Колридж был непунктуальным, непрактичным, непредусмотрительным и мечтательным в той мере, в какой, как говорят, пословично являются поэты. Когда он женился — его пантеистическая оуэнистская схема только что взорвалась, а его лекции в Бристоле оказались провалом — он удалился с Сарой Фрикер, своей женой, в коттедж в Кливдоне, недалеко от Бристоля. Хотя коттедж был бедным, состоящим немногим более чем из четырех голых стен, за которые он платил всего 5 фунтов ежегодной аренды, он и его жена сделали его довольно уютным с помощью средств, предоставленных их постоянным другом, мистером Коттлом, бристольским книготорговцем. Колридж украсил этот коттедж всеми прелестями, которые его воображение и фантазия могли бросить вокруг него. На него ссылаются во многих его стихах: —
"Low was our pretty cot! our tallest rose
Peep'd at the chamber window. We could hear
At silent noon, and eve, and early morn,
The sea's faint murmur. In the open air
Our myrtles blossom'd, and across the porch
Thick jasmines twin'd: the little landscape round
Was green and woody, and refreshed the eye.

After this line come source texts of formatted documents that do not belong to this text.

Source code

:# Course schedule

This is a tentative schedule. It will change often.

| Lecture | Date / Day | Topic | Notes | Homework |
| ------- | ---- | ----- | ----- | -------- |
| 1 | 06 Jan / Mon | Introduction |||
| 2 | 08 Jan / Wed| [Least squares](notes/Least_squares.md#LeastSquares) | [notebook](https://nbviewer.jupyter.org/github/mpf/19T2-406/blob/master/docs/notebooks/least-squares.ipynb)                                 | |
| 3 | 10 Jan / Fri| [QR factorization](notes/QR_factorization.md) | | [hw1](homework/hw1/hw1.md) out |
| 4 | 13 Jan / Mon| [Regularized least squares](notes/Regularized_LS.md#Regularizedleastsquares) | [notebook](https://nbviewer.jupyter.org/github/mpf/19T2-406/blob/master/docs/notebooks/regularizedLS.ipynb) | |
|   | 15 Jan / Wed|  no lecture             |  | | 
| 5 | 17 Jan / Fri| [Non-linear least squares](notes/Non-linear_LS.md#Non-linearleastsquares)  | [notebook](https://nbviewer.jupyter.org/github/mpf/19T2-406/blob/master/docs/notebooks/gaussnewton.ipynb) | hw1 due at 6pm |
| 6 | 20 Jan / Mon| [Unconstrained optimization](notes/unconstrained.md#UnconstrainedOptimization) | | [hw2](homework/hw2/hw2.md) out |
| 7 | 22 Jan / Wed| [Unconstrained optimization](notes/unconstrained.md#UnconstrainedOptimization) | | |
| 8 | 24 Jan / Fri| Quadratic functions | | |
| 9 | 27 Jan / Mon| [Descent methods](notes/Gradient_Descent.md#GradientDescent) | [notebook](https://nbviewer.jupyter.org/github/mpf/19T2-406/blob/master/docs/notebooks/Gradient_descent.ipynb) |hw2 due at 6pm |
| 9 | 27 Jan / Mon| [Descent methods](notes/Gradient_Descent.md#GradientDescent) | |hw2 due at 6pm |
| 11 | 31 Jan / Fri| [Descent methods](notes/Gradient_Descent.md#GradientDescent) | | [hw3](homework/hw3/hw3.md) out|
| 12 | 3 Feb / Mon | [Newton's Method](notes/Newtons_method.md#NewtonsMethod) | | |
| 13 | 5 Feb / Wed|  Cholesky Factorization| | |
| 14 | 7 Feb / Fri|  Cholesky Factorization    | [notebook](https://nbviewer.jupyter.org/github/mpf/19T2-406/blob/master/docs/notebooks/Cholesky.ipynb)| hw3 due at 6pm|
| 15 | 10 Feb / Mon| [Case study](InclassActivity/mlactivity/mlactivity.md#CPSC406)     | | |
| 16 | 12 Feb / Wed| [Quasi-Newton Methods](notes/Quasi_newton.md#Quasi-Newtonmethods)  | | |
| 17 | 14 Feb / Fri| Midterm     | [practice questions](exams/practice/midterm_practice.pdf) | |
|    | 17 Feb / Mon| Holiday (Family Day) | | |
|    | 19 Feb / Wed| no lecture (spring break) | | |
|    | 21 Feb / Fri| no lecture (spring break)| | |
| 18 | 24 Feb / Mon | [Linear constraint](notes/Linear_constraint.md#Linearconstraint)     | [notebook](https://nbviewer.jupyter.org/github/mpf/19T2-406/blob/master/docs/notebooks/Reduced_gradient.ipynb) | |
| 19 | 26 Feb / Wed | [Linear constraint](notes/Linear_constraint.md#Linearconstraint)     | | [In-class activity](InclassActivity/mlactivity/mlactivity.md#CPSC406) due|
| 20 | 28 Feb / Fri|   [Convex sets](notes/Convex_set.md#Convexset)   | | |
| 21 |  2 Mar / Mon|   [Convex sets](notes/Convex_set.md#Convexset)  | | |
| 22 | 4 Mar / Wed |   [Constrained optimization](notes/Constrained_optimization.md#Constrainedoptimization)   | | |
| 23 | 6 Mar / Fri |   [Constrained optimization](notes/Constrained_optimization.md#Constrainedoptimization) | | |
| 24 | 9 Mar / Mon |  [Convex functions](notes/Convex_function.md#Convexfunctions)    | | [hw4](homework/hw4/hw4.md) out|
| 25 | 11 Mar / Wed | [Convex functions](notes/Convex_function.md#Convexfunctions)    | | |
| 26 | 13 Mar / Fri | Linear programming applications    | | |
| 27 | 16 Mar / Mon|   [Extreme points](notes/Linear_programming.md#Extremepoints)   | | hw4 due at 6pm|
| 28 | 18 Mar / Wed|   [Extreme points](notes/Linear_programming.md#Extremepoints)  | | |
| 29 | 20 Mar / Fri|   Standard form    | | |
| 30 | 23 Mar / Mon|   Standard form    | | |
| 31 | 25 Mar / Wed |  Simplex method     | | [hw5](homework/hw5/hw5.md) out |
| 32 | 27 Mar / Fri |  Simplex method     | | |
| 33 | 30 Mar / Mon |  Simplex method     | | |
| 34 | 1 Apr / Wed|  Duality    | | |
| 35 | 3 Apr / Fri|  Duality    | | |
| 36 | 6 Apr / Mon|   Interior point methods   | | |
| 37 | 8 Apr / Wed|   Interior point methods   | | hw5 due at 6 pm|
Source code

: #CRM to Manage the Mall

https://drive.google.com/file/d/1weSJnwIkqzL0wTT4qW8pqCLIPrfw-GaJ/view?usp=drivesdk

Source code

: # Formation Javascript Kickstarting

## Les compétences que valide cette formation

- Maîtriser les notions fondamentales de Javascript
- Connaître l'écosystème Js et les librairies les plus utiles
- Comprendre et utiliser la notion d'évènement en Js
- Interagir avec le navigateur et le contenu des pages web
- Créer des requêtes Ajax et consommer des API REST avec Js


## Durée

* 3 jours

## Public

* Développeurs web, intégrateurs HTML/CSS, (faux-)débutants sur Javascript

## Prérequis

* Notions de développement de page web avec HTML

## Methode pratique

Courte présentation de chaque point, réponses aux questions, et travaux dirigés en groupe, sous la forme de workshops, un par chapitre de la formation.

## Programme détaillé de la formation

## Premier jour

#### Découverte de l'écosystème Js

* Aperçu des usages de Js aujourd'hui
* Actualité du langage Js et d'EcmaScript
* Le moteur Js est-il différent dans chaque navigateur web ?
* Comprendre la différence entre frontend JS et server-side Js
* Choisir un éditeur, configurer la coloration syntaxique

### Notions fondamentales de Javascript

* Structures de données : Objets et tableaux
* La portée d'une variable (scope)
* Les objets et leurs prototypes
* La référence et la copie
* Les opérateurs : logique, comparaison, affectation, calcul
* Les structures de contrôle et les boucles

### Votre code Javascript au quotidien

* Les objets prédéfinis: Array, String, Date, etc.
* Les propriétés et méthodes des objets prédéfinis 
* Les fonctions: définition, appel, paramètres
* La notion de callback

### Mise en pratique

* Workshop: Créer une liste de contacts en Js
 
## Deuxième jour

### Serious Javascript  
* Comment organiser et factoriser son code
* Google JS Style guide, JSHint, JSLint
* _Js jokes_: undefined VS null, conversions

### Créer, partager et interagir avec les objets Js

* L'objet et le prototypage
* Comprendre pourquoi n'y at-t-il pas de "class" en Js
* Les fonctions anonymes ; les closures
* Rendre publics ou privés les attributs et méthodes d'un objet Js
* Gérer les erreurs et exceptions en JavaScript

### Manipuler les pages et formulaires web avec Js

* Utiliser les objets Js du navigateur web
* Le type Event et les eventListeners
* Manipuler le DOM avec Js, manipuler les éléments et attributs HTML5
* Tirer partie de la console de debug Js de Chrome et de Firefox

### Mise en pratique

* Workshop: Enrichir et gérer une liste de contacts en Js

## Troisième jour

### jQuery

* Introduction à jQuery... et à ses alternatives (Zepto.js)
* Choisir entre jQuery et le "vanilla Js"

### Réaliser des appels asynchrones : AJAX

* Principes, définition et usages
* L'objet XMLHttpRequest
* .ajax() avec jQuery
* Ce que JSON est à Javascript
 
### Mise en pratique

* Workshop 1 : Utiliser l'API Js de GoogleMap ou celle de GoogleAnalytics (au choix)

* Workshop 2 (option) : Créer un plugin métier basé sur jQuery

It was a spot which you might aptly call
The valley of seclusion."
Но его любимая молодая жена не была забыта; ибо снова он поет: —
"My pensive Sara! thy soft cheek reclin'd
Thus on mine arm, most soothing sweet it is
To sit beside our cot—our cot o'ergrown
With white-flowered jasmine, and the broad leav'd myrtle
(Meet emblems they of innocence and love!)
And watch the clouds, that late were rich with light,
Slow saddening round, and mark the star of eve,
Serenely brilliant (such should wisdom be!)
Shine opposite."
Здесь родился их первый ребенок — Хартли, мечтатель — на которого счастливый родитель пролил слезы радости: —
"But when I saw it on its mother's arm,
And hanging at her bosom (she the while
Bent o'er its features with a tearful smile,)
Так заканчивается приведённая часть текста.